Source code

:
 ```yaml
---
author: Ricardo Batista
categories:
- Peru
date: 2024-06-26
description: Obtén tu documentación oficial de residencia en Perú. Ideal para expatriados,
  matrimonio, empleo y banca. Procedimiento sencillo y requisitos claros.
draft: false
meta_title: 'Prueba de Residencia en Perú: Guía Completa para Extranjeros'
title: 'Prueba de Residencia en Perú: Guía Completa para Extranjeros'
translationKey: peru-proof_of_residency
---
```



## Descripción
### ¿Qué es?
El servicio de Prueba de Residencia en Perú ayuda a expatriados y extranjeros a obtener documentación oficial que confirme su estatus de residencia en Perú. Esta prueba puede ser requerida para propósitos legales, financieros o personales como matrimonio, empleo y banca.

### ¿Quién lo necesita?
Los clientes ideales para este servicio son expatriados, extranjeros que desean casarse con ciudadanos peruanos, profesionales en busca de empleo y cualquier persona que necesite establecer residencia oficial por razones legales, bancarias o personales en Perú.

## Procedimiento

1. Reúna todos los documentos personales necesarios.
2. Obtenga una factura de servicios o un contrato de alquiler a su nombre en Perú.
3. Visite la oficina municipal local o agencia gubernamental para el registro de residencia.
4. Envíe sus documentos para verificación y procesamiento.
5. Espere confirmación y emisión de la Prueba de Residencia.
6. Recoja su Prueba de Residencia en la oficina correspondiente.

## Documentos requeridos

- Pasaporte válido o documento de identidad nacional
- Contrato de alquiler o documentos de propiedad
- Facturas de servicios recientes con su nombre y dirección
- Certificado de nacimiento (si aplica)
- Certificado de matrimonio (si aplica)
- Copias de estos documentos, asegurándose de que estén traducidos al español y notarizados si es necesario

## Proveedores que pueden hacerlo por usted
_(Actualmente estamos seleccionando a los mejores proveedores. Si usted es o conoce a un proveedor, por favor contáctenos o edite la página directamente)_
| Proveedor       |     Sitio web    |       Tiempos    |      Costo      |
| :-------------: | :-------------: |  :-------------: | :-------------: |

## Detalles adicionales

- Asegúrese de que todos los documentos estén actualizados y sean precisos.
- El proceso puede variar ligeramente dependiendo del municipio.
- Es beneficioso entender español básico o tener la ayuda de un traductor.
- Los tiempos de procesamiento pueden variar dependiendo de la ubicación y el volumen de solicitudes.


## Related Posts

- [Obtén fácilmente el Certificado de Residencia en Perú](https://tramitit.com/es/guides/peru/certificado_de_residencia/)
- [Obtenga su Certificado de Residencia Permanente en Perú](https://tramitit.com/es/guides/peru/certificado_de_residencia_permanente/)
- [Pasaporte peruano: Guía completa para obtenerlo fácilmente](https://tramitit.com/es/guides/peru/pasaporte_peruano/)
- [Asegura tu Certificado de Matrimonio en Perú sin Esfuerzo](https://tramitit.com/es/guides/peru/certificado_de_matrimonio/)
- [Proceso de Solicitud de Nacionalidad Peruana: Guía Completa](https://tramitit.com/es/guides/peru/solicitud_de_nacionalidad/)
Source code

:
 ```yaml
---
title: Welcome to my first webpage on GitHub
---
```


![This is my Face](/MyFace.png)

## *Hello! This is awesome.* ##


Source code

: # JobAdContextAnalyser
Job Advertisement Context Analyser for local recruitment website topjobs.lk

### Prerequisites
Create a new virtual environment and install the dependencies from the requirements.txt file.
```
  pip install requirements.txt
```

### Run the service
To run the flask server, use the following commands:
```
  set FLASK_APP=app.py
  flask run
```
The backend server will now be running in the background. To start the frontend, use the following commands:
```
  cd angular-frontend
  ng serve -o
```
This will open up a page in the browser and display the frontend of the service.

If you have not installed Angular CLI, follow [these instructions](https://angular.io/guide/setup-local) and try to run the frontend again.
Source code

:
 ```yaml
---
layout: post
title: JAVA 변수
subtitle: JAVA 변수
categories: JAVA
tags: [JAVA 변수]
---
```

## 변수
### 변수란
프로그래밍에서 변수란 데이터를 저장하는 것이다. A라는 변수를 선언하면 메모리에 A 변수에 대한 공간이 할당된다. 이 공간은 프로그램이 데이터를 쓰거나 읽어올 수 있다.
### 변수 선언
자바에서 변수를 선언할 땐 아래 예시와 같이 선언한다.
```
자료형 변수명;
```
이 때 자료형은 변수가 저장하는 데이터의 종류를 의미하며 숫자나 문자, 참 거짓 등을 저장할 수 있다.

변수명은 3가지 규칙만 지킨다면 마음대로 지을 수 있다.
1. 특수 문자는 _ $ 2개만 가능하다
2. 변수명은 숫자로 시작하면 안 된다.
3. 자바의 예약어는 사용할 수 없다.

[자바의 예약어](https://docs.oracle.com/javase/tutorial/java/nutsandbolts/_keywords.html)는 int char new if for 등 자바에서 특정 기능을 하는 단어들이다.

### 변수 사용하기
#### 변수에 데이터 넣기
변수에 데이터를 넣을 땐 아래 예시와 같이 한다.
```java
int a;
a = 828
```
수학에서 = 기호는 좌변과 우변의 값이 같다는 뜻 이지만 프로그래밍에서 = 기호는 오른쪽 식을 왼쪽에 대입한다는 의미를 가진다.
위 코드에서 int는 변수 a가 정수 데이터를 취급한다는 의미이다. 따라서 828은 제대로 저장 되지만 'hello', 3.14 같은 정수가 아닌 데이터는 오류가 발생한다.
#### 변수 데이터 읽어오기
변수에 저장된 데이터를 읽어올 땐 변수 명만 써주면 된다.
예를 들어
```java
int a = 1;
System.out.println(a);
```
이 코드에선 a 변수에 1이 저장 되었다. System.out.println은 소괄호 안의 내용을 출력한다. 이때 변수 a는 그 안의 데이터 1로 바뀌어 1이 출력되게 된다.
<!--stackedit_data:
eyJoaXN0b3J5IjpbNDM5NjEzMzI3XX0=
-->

──────────

Task brief
Your task is to copy all of the entries exactly.

Result below
Source code

:
 ```yaml
---
author: Ricardo Batista
categories:
- Peru
date: 2024-06-26
description: Obtén tu documentación oficial de residencia en Perú. Ideal para expatriados,
  matrimonio, empleo y banca. Procedimiento sencillo y requisitos claros.
draft: false
meta_title: 'Prueba de Residencia en Perú: Guía Completa para Extranjeros'
title: 'Prueba de Residencia en Perú: Guía Completa para Extranjeros'
translationKey: peru-proof_of_residency
---
```



## Descripción
### ¿Qué es?
El servicio de Prueba de Residencia en Perú ayuda a expatriados y extranjeros a obtener documentación oficial que confirme su estatus de residencia en Perú. Esta prueba puede ser requerida para propósitos legales, financieros o personales como matrimonio, empleo y banca.

### ¿Quién lo necesita?
Los clientes ideales para este servicio son expatriados, extranjeros que desean casarse con ciudadanos peruanos, profesionales en busca de empleo y cualquier persona que necesite establecer residencia oficial por razones legales, bancarias o personales en Perú.

## Procedimiento

1. Reúna todos los documentos personales necesarios.
2. Obtenga una factura de servicios o un contrato de alquiler a su nombre en Perú.
3. Visite la oficina municipal local o agencia gubernamental para el registro de residencia.
4. Envíe sus documentos para verificación y procesamiento.
5. Espere confirmación y emisión de la Prueba de Residencia.
6. Recoja su Prueba de Residencia en la oficina correspondiente.

## Documentos requeridos

- Pasaporte válido o documento de identidad nacional
- Contrato de alquiler o documentos de propiedad
- Facturas de servicios recientes con su nombre y dirección
- Certificado de nacimiento (si aplica)
- Certificado de matrimonio (si aplica)
- Copias de estos documentos, asegurándose de que estén traducidos al español y notarizados si es necesario

## Proveedores que pueden hacerlo por usted
_(Actualmente estamos seleccionando a los mejores proveedores. Si usted es o conoce a un proveedor, por favor contáctenos o edite la página directamente)_
| Proveedor       |     Sitio web    |       Tiempos    |      Costo      |
| :-------------: | :-------------: |  :-------------: | :-------------: |

## Detalles adicionales

- Asegúrese de que todos los documentos estén actualizados y sean precisos.
- El proceso puede variar ligeramente dependiendo del municipio.
- Es beneficioso entender español básico o tener la ayuda de un traductor.
- Los tiempos de procesamiento pueden variar dependiendo de la ubicación y el volumen de solicitudes.


## Related Posts

- [Obtén fácilmente el Certificado de Residencia en Perú](https://tramitit.com/es/guides/peru/certificado_de_residencia/)
- [Obtenga su Certificado de Residencia Permanente en Perú](https://tramitit.com/es/guides/peru/certificado_de_residencia_permanente/)
- [Pasaporte peruano: Guía completa para obtenerlo fácilmente](https://tramitit.com/es/guides/peru/pasaporte_peruano/)
- [Asegura tu Certificado de Matrimonio en Perú sin Esfuerzo](https://tramitit.com/es/guides/peru/certificado_de_matrimonio/)
- [Proceso de Solicitud de Nacionalidad Peruana: Guía Completa](https://tramitit.com/es/guides/peru/solicitud_de_nacionalidad/)
Source code

:
 ```yaml
---
title: Welcome to my first webpage on GitHub
---
```


![This is my Face](/MyFace.png)

## *Hello! This is awesome.* ##


Source code

: # JobAdContextAnalyser
Job Advertisement Context Analyser for local recruitment website topjobs.lk

### Prerequisites
Create a new virtual environment and install the dependencies from the requirements.txt file.
```
  pip install requirements.txt
```

### Run the service
To run the flask server, use the following commands:
```
  set FLASK_APP=app.py
  flask run
```
The backend server will now be running in the background. To start the frontend, use the following commands:
```
  cd angular-frontend
  ng serve -o
```
This will open up a page in the browser and display the frontend of the service.

If you have not installed Angular CLI, follow [these instructions](https://angular.io/guide/setup-local) and try to run the frontend again.
Source code

:
 ```yaml
---
layout: post
title: JAVA 변수
subtitle: JAVA 변수
categories: JAVA
tags: [JAVA 변수]
---
```

## 변수
### 변수란
프로그래밍에서 변수란 데이터를 저장하는 것이다. A라는 변수를 선언하면 메모리에 A 변수에 대한 공간이 할당된다. 이 공간은 프로그램이 데이터를 쓰거나 읽어올 수 있다.
### 변수 선언
자바에서 변수를 선언할 땐 아래 예시와 같이 선언한다.
```
자료형 변수명;
```
이 때 자료형은 변수가 저장하는 데이터의 종류를 의미하며 숫자나 문자, 참 거짓 등을 저장할 수 있다.

변수명은 3가지 규칙만 지킨다면 마음대로 지을 수 있다.
1. 특수 문자는 _ $ 2개만 가능하다
2. 변수명은 숫자로 시작하면 안 된다.
3. 자바의 예약어는 사용할 수 없다.

[자바의 예약어](https://docs.oracle.com/javase/tutorial/java/nutsandbolts/_keywords.html)는 int char new if for 등 자바에서 특정 기능을 하는 단어들이다.

### 변수 사용하기
#### 변수에 데이터 넣기
변수에 데이터를 넣을 땐 아래 예시와 같이 한다.
```java
int a;
a = 828
```
수학에서 = 기호는 좌변과 우변의 값이 같다는 뜻 이지만 프로그래밍에서 = 기호는 오른쪽 식을 왼쪽에 대입한다는 의미를 가진다.
위 코드에서 int는 변수 a가 정수 데이터를 취급한다는 의미이다. 따라서 828은 제대로 저장 되지만 'hello', 3.14 같은 정수가 아닌 데이터는 오류가 발생한다.
#### 변수 데이터 읽어오기
변수에 저장된 데이터를 읽어올 땐 변수 명만 써주면 된다.
예를 들어
```java
int a = 1;
System.out.println(a);
```
이 코드에선 a 변수에 1이 저장 되었다. System.out.println은 소괄호 안의 내용을 출력한다. 이때 변수 a는 그 안의 데이터 1로 바뀌어 1이 출력되게 된다.
<!--stackedit_data:
eyJoaXN0b3J5IjpbNDM5NjEzMzI3XX0=
-->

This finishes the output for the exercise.